Key experimental milestones include Enrico Fermi's beta decay theory, the detection of neutral currents in the Gargamelle experiment, and mass measurements of W and Z bosons at CERN. Neutrino oscillation results from Super-Kamiokande, SNO, KamLAND, and K2K established neutrino mass and mixing parameters. High-precision electroweak observables were measured at LEP, SLD, and Tevatron, while muon decay and anomalous magnetic moment studies at Brookhaven and Fermilab Muon g-2 probe weak-loop effects. Searches for rare processes, such as neutrinoless double beta decay conducted by GERDA, EXO, and KamLAND-Zen, and measurements at Belle II and BaBar test CP violation predicted by Kobayashi and Maskawa. Neutrino cross-section experiments at MINERvA and MicroBooNE refine interaction models used by NOvA and DUNE.

Role in astrophysics and cosmology

Weak interactions shape stellar evolution in cores of stars studied by astrophysicists at institutions like Max Planck Institute for Astrophysics and Princeton University; they govern proton-proton fusion in the Sun as modeled by John Bahcall and measured by Homestake and SNO. In supernovae, weak processes control neutrino transport explored in simulations by groups at Oak Ridge National Laboratory and Los Alamos National Laboratory. Big Bang nucleosynthesis computations by cosmologists including George Gamow and Ralph Alpher depend on weak reaction rates; cosmic neutrino background studies link to measurements by Planck and WMAP. Weakly interacting massive particle (WIMP) dark matter searches at XENON, LUX, and PANDA-X leverage weak couplings to constrain particle candidates proposed in models by Martinus Veltman, Howard Georgi, and John Ellis.

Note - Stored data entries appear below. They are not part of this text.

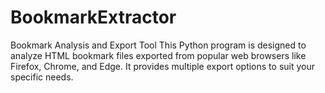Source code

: # BookmarkExtractor
Bookmark Analysis and Export Tool This Python program is designed to analyze HTML bookmark files exported from popular web browsers like Firefox, Chrome, and Edge. It provides multiple export options to suit your specific needs.
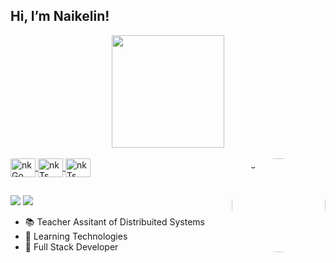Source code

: ## Hi, I’m Naikelin!

<div align="center">
  <a href="https://github.com/naikelin">
  <img height="180em" src="https://github-readme-stats.vercel.app/api?username=naikelin&show_icons=true&theme=dracula&include_all_commits=true&count_private=true"/>
  <!--<img height="180em" src="https://github-readme-stats.vercel.app/api/top-langs/?username=naikelin&layout=compact&langs_count=4&theme=dracula"/><!-->
</div>
  <div style="display: inline_block"><br>
  <img align="center" alt="nkGo" height="30" width="40" src="https://cdn.jsdelivr.net/gh/devicons/devicon/icons/go/go-original.svg">
  <img align="center" alt="nkTs" height="30" width="40" src="https://cdn.jsdelivr.net/gh/devicons/devicon/icons/javascript/javascript-plain.svg">
  <img align="center" alt="nkTs" height="30" width="40" src="https://cdn.jsdelivr.net/gh/devicons/devicon/icons/python/python-plain.svg">
  <img align="right" alt="pic" height="150" style="border-radius:50%;" src="https://cdn.discordapp.com/attachments/947724414198353961/1022889095598461060/frieren.jpg">
</div>
  
  ##
 
<div> 
  <a href="https://instagram.com/nicouski" target="_blank"><img src="https://img.shields.io/badge/-Instagram-%23E4405F?style=for-the-badge&logo=instagram&logoColor=white" target="_blank"></a>
  <a href="https://www.linkedin.com/in/naikelin" target="_blank"><img src="https://img.shields.io/badge/-LinkedIn-%230077B5?style=for-the-badge&logo=linkedin&logoColor=white" target="_blank"></a> 
 
</div>


- 📚 Teacher Assitant of Distribuited Systems
- 🔭 Learning Technologies
- 💼 Full Stack Developer
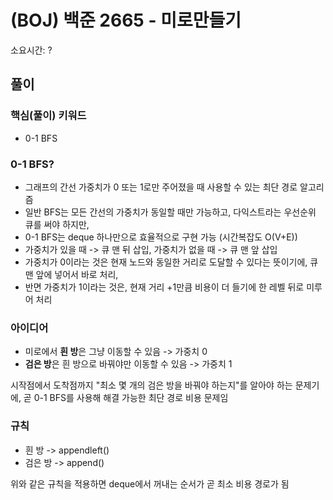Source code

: # (BOJ) 백준 2665 - 미로만들기
소요시간: ?

## 풀이
### 핵심(풀이) 키워드
- 0-1 BFS
### 0-1 BFS?
- 그래프의 간선 가중치가 0 또는 1로만 주어졌을 때 사용할 수 있는 최단 경로 알고리즘
- 일반 BFS는 모든 간선의 가중치가 동일할 때만 가능하고, 다익스트라는 우선순위 큐를 써야 하지만,
- 0-1 BFS는 deque 하나만으로 효율적으로 구현 가능 (시간복잡도 O(V+E))
- 가중치가 있을 때 -> 큐 맨 뒤 삽입, 가중치가 없을 때 -> 큐 맨 앞 삽입
- 가중치가 0이라는 것은 현재 노드와 동일한 거리로 도달할 수 있다는 뜻이기에,
  큐 맨 앞에 넣어서 바로 처리,
- 반면 가중치가 1이라는 것은, 현재 거리 +1만큼 비용이 더 들기에
  한 레벨 뒤로 미루어 처리

### 아이디어
- 미로에서 **흰 방**은 그냥 이동할 수 있음 -> 가중치 0
- **검은 방**은 흰 방으로 바꿔야만 이동할 수 있음 -> 가중치 1

시작점에서 도착점까지 "최소 몇 개의 검은 방을 바꿔야 하는지"를 알아야 하는 문제기에,
곧 0-1 BFS를 사용해 해결 가능한 최단 경로 비용 문제임

### 규칙
- 흰 방 -> appendleft()
- 검은 방 -> append()

위와 같은 규칙을 적용하면
deque에서 꺼내는 순서가 곧 최소 비용 경로가 됨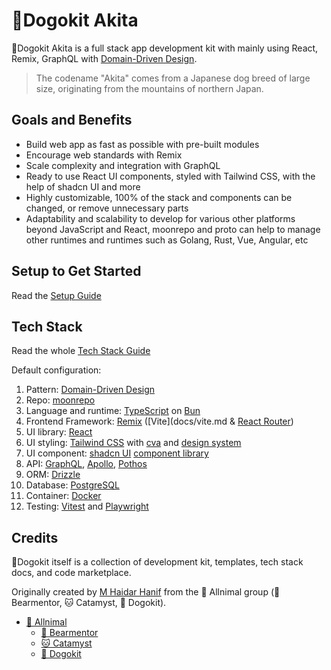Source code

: # 🐶Dogokit Akita

🐶Dogokit Akita is a full stack app development kit with mainly using React, Remix, GraphQL with [Domain-Driven Design](docs/domain-driven-design.md).

> The codename "Akita" comes from a Japanese dog breed of large size, originating from the mountains of northern Japan.

## Goals and Benefits

- Build web app as fast as possible with pre-built modules
- Encourage web standards with Remix
- Scale complexity and integration with GraphQL
- Ready to use React UI components, styled with Tailwind CSS, with the help of shadcn UI and more
- Highly customizable, 100% of the stack and components can be changed, or remove unnecessary parts
- Adaptability and scalability to develop for various other platforms beyond JavaScript and React, moonrepo and proto can help to manage other runtimes and runtimes such as Golang, Rust, Vue, Angular, etc

## Setup to Get Started

Read the [Setup Guide](guides/setup.md)

## Tech Stack

Read the whole [Tech Stack Guide](guides/tech-stack.md)

Default configuration:

1. Pattern: [Domain-Driven Design](docs/domain-driven-design.md)
2. Repo: [moonrepo](docs/moonrepo.md)
3. Language and runtime: [TypeScript](docs/typescript.md) on [Bun](docs/bun.md)
4. Frontend Framework: [Remix](docs/remix.md) ([Vite](docs/vite.md & [React Router](docs/react-router.md))
5. UI library: [React](docs/react.md)
6. UI styling: [Tailwind CSS](docs/tailwind.md) with [cva](docs/cva.md) and [design system](docs/design-system.md)
7. UI component: [shadcn UI](docs/shadcn-ui.md) [component library](docs/component-library.md)
8. API: [GraphQL](docs/graphql.md), [Apollo](docs/apollo.md), [Pothos](docs/graphql-pothos.md)
9. ORM: [Drizzle](docs/drizzle.md)
10. Database: [PostgreSQL](docs/postgresql.md)
11. Container: [Docker](docs/docker.md)
12. Testing: [Vitest](docs/vitest.md) and [Playwright](docs/playwright.md)

## Credits

🐶Dogokit itself is a collection of development kit, templates, tech stack docs, and code marketplace.

Originally created by [M Haidar Hanif](https://github.com/mhaidarhanif) from the 🐾 Allnimal group (🐻 Bearmentor, 🐱 Catamyst, 🐶 Dogokit).

- [🐾 Allnimal](https://allnimal.com)
  - [🐻 Bearmentor](https://bearmentor.com)
  - [🐱 Catamyst](https://catamyst.com)
  - [🐶 Dogokit](https://dogokit.allnimal.com)
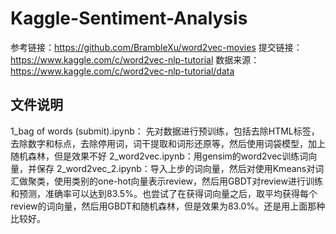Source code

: # Kaggle-Sentiment-Analysis
参考链接：https://github.com/BrambleXu/word2vec-movies 提交链接：https://www.kaggle.com/c/word2vec-nlp-tutorial
数据来源：https://www.kaggle.com/c/word2vec-nlp-tutorial/data

文件说明
---
1_bag of words (submit).ipynb： 先对数据进行预训练，包括去除HTML标签，去除数字和标点，去除停用词，词干提取和词形还原等，然后使用词袋模型，加上随机森林，但是效果不好
2_word2vec.ipynb：用gensim的word2vec训练词向量，并保存
2_word2vec_2.ipynb：导入上步的词向量，然后对使用Kmeans对词汇做聚类，使用类别的one-hot向量表示review，然后用GBDT对review进行训练和预测，准确率可以达到83.5%。也尝试了在获得词向量之后，取平均获得每个review的词向量，然后用GBDT和随机森林，但是效果为83.0%。还是用上面那种比较好。
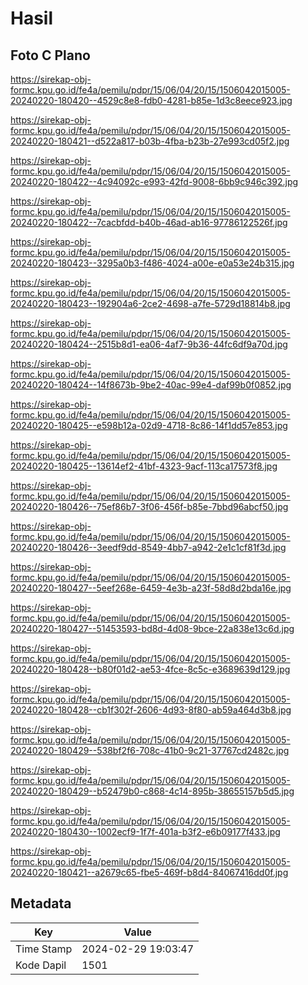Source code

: # Hasil

## Foto C Plano

https://sirekap-obj-formc.kpu.go.id/fe4a/pemilu/pdpr/15/06/04/20/15/1506042015005-20240220-180420--4529c8e8-fdb0-4281-b85e-1d3c8eece923.jpg

https://sirekap-obj-formc.kpu.go.id/fe4a/pemilu/pdpr/15/06/04/20/15/1506042015005-20240220-180421--d522a817-b03b-4fba-b23b-27e993cd05f2.jpg

https://sirekap-obj-formc.kpu.go.id/fe4a/pemilu/pdpr/15/06/04/20/15/1506042015005-20240220-180422--4c94092c-e993-42fd-9008-6bb9c946c392.jpg

https://sirekap-obj-formc.kpu.go.id/fe4a/pemilu/pdpr/15/06/04/20/15/1506042015005-20240220-180422--7cacbfdd-b40b-46ad-ab16-97786122526f.jpg

https://sirekap-obj-formc.kpu.go.id/fe4a/pemilu/pdpr/15/06/04/20/15/1506042015005-20240220-180423--3295a0b3-f486-4024-a00e-e0a53e24b315.jpg

https://sirekap-obj-formc.kpu.go.id/fe4a/pemilu/pdpr/15/06/04/20/15/1506042015005-20240220-180423--192904a6-2ce2-4698-a7fe-5729d18814b8.jpg

https://sirekap-obj-formc.kpu.go.id/fe4a/pemilu/pdpr/15/06/04/20/15/1506042015005-20240220-180424--2515b8d1-ea06-4af7-9b36-44fc6df9a70d.jpg

https://sirekap-obj-formc.kpu.go.id/fe4a/pemilu/pdpr/15/06/04/20/15/1506042015005-20240220-180424--14f8673b-9be2-40ac-99e4-daf99b0f0852.jpg

https://sirekap-obj-formc.kpu.go.id/fe4a/pemilu/pdpr/15/06/04/20/15/1506042015005-20240220-180425--e598b12a-02d9-4718-8c86-14f1dd57e853.jpg

https://sirekap-obj-formc.kpu.go.id/fe4a/pemilu/pdpr/15/06/04/20/15/1506042015005-20240220-180425--13614ef2-41bf-4323-9acf-113ca17573f8.jpg

https://sirekap-obj-formc.kpu.go.id/fe4a/pemilu/pdpr/15/06/04/20/15/1506042015005-20240220-180426--75ef86b7-3f06-456f-b85e-7bbd96abcf50.jpg

https://sirekap-obj-formc.kpu.go.id/fe4a/pemilu/pdpr/15/06/04/20/15/1506042015005-20240220-180426--3eedf9dd-8549-4bb7-a942-2e1c1cf81f3d.jpg

https://sirekap-obj-formc.kpu.go.id/fe4a/pemilu/pdpr/15/06/04/20/15/1506042015005-20240220-180427--5eef268e-6459-4e3b-a23f-58d8d2bda16e.jpg

https://sirekap-obj-formc.kpu.go.id/fe4a/pemilu/pdpr/15/06/04/20/15/1506042015005-20240220-180427--51453593-bd8d-4d08-9bce-22a838e13c6d.jpg

https://sirekap-obj-formc.kpu.go.id/fe4a/pemilu/pdpr/15/06/04/20/15/1506042015005-20240220-180428--b80f01d2-ae53-4fce-8c5c-e3689639d129.jpg

https://sirekap-obj-formc.kpu.go.id/fe4a/pemilu/pdpr/15/06/04/20/15/1506042015005-20240220-180428--cb1f302f-2606-4d93-8f80-ab59a464d3b8.jpg

https://sirekap-obj-formc.kpu.go.id/fe4a/pemilu/pdpr/15/06/04/20/15/1506042015005-20240220-180429--538bf2f6-708c-41b0-9c21-37767cd2482c.jpg

https://sirekap-obj-formc.kpu.go.id/fe4a/pemilu/pdpr/15/06/04/20/15/1506042015005-20240220-180429--b52479b0-c868-4c14-895b-38655157b5d5.jpg

https://sirekap-obj-formc.kpu.go.id/fe4a/pemilu/pdpr/15/06/04/20/15/1506042015005-20240220-180430--1002ecf9-1f7f-401a-b3f2-e6b09177f433.jpg

https://sirekap-obj-formc.kpu.go.id/fe4a/pemilu/pdpr/15/06/04/20/15/1506042015005-20240220-180421--a2679c65-fbe5-469f-b8d4-84067416dd0f.jpg


## Metadata

| Key        | Value               |
| ---------- | ------------------- |
| Time Stamp | 2024-02-29 19:03:47 |
| Kode Dapil | 1501                |



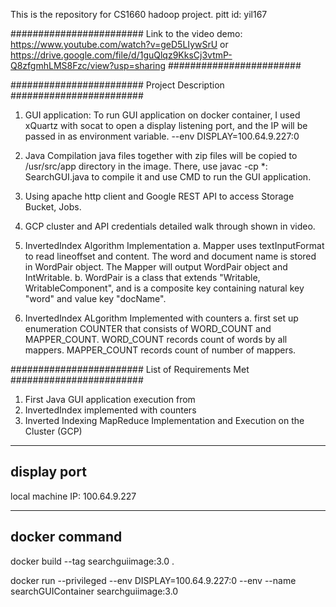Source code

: This is the repository for CS1660 hadoop project.
pitt id: yil167

########################
Link to the video demo: https://www.youtube.com/watch?v=geD5LIywSrU or https://drive.google.com/file/d/1guQlqz9KksCj3vtmP-Q8zfgmhLMS8Fzc/view?usp=sharing
########################


########################
Project Description
########################
1. GUI application:
To run GUI application on docker container, I used xQuartz with socat to open a display listening port, and the IP will be passed in as environment variable. --env DISPLAY=100.64.9.227:0

2. Java Compilation
java files together with zip files will be copied to /usr/src/app directory in the image. There, use javac -cp *: SearchGUI.java to compile it and use CMD to run the GUI application.

3. Using apache http client and Google REST API to access Storage Bucket, Jobs.

4. GCP cluster and API credentials
detailed walk through shown in video.

5. InvertedIndex Algorithm Implementation
    a. Mapper uses textInputFormat to read lineoffset and content. The word and document name is stored in WordPair object. The Mapper will output WordPair object and IntWritable.
    b. WordPair is a class that extends "Writable, WritableComponent", and is a composite key containing natural key "word" and value key "docName".

6. InvertedIndex ALgorithm Implemented with counters
    a.  first set up enumeration COUNTER that consists of WORD_COUNT and MAPPER_COUNT.
     WORD_COUNT records count of words by all mappers.
     MAPPER_COUNT records count of number of mappers.

########################
List of Requirements Met
########################
1. First Java GUI application execution from
2. InvertedIndex implemented with counters
3. Inverted Indexing MapReduce Implementation and Execution on the Cluster (GCP)




------------------------------
display port
------------------------------
local machine IP: 100.64.9.227

------------------------------
docker command
------------------------------
docker build --tag searchguiimage:3.0 . 

docker run --privileged --env DISPLAY=100.64.9.227:0 --env --name searchGUIContainer searchguiimage:3.0
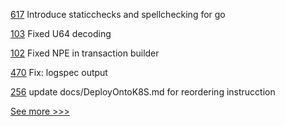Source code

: 
[617](https://github.com/hyperledger/fabric-private-chaincode/pull/617) Introduce staticchecks and spellchecking for go

[103](https://github.com/hyperledger/iroha-java/pull/103) Fixed U64 decoding

[102](https://github.com/hyperledger/iroha-java/pull/102) Fixed NPE in transaction builder

[470](https://github.com/hyperledger/fabric-samples/pull/470) Fix: logspec output

[256](https://github.com/hyperledger-labs/minifabric/pull/256) update docs/DeployOntoK8S.md for reordering instrucction


[See more >>>](https://start-here.hyperledger.org/pull-requests)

Applications and technological implications

Understanding the weak interaction underpins technologies and techniques at laboratories such as CERN and Fermilab, enabling development of neutrino detectors like Super-Kamiokande, IceCube, and DUNE and informing medical imaging modalities that trace beta emitters used in centers like Mayo Clinic and Johns Hopkins Hospital. Radioisotope production for industry and medicine relies on weak-decay chains managed by facilities like Oak Ridge National Laboratory and Brookhaven National Laboratory. Security and nonproliferation efforts at organizations such as International Atomic Energy Agency use weak-decay signatures for monitoring. Fundamental research into weak interactions continues at collaborations including ATLAS, CMS, DUNE, Hyper-Kamiokande, and JUNO.